[Scip] Inconsistent solving on different computers

Stefan Lörwald stefan.loerwald at gmail.com
Wed Nov 20 17:11:29 CET 2013


Dear SCIP Developers,

a friend of mine recently discovered that SCIP behaves differently on
different machines.

Although on every tested machine, the solution value is identical, the
solution process differs quite radically. This are the results for the LOP
example with problem ex1.mat

Virtual machine (64 bit)

Solutions found  :         11 (11 improvements)
First Solution   : +2.65100000000000e+03   (in run 1, after 1 nodes, 0.29
seconds, depth 592, found by <shiftandpropagate>)
Solving Time (sec) : 21.39
Solving Nodes      : 506
Root Dual Bound  : +3.10268636989738e+03


Virtual machine (32 bit)

Solutions found  :         10 (9 improvements(null))
First Solution   : +2.65100000000000e+03   (in run 1, after 1 nodes, 0.38
seconds, depth 592, found by <shiftandpropagate>)
Solving Time (sec) : 28.52
Solving Nodes      : 546
Root Dual Bound  : +3.10271332082478e+03

netbook (32 bit)

Solutions found  :         11 (10 improvements(null))
First Solution   : +2.65100000000000e+03   (in run 1, after 1 nodes, 3.17
seconds, depth 592, found by <shiftandpropagate>)
Solving Time (sec) : 245.61
Solving Nodes      : 1093
Root Dual Bound  : +3.10271332082478e+03

Our expectation was that both the number of solutions and the number of
solving nodes should be identical, but they aren't.
The actual solving time is of course irrelevant because it depends heavily
on the hardware.
To my knowledge, on every platform the code was compiled with the newest
version of SCIP / SoPlex available.

Now two possible causes come to my mind:

Undefined behaviour and/or unspecified behaviour.

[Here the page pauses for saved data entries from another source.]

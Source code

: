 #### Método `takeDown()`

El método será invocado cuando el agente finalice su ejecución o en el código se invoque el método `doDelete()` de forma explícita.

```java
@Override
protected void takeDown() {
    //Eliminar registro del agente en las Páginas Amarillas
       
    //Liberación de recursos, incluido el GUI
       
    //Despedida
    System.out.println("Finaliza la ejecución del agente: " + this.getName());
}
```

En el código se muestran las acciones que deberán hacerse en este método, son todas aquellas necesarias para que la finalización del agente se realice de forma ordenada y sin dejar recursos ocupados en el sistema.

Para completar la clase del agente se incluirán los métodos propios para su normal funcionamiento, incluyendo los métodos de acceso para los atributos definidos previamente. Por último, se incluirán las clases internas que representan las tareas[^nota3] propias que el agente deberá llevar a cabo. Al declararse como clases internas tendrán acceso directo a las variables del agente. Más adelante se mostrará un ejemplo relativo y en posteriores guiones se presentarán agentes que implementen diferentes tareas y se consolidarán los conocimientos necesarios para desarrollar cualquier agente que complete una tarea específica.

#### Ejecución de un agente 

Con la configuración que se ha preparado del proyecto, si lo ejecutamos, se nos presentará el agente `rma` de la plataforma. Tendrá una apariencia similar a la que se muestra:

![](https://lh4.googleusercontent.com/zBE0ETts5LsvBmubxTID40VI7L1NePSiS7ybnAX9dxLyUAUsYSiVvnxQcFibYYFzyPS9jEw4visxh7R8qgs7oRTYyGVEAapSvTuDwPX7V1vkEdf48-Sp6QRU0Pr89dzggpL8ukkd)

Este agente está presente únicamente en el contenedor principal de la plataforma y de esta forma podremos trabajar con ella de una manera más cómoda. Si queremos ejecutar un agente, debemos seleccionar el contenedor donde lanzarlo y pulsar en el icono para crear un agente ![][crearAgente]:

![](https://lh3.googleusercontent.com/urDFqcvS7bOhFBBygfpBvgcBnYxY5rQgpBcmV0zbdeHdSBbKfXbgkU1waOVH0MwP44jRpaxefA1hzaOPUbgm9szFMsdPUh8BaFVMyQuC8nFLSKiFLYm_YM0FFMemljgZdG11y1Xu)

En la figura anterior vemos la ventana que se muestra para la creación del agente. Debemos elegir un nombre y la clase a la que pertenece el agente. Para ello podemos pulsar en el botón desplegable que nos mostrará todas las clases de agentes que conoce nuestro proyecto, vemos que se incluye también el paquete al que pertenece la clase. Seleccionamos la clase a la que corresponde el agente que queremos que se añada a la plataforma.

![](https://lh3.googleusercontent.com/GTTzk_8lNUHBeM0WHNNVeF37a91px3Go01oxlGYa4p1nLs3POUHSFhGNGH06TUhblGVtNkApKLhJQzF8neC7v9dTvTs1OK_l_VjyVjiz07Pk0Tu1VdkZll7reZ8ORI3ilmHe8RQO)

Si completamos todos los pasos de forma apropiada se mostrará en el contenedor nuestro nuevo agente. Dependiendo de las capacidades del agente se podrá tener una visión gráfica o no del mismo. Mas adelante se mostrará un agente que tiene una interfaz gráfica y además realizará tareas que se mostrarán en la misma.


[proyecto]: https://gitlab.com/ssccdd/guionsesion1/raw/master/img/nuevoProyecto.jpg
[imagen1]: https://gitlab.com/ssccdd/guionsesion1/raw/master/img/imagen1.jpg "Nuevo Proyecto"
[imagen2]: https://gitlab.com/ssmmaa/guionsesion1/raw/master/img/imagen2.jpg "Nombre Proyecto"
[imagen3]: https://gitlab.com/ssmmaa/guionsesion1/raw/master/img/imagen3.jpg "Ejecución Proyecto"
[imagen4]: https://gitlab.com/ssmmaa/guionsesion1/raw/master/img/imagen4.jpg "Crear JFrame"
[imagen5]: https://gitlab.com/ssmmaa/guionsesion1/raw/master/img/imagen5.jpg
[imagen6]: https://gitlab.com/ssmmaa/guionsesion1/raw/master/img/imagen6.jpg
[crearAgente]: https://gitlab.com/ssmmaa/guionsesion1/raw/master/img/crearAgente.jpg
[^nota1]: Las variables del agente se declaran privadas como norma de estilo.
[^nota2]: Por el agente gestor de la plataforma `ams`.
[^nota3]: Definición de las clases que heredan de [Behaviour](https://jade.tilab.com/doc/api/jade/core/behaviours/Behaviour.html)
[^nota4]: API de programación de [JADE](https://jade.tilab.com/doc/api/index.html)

So the question is: Is this behaviour intended? If so, why? For
comparability it seems logical to me to compare the number of solving nodes
rather than solving time. That's because time measurements are not portable
(practically always scaled). However the number of logical steps the
algorithm takes (if deterministic) should be the same.
Asked provocatively: How can I ever make statements about the performance
if it's not reproducible (at least up to scaling)?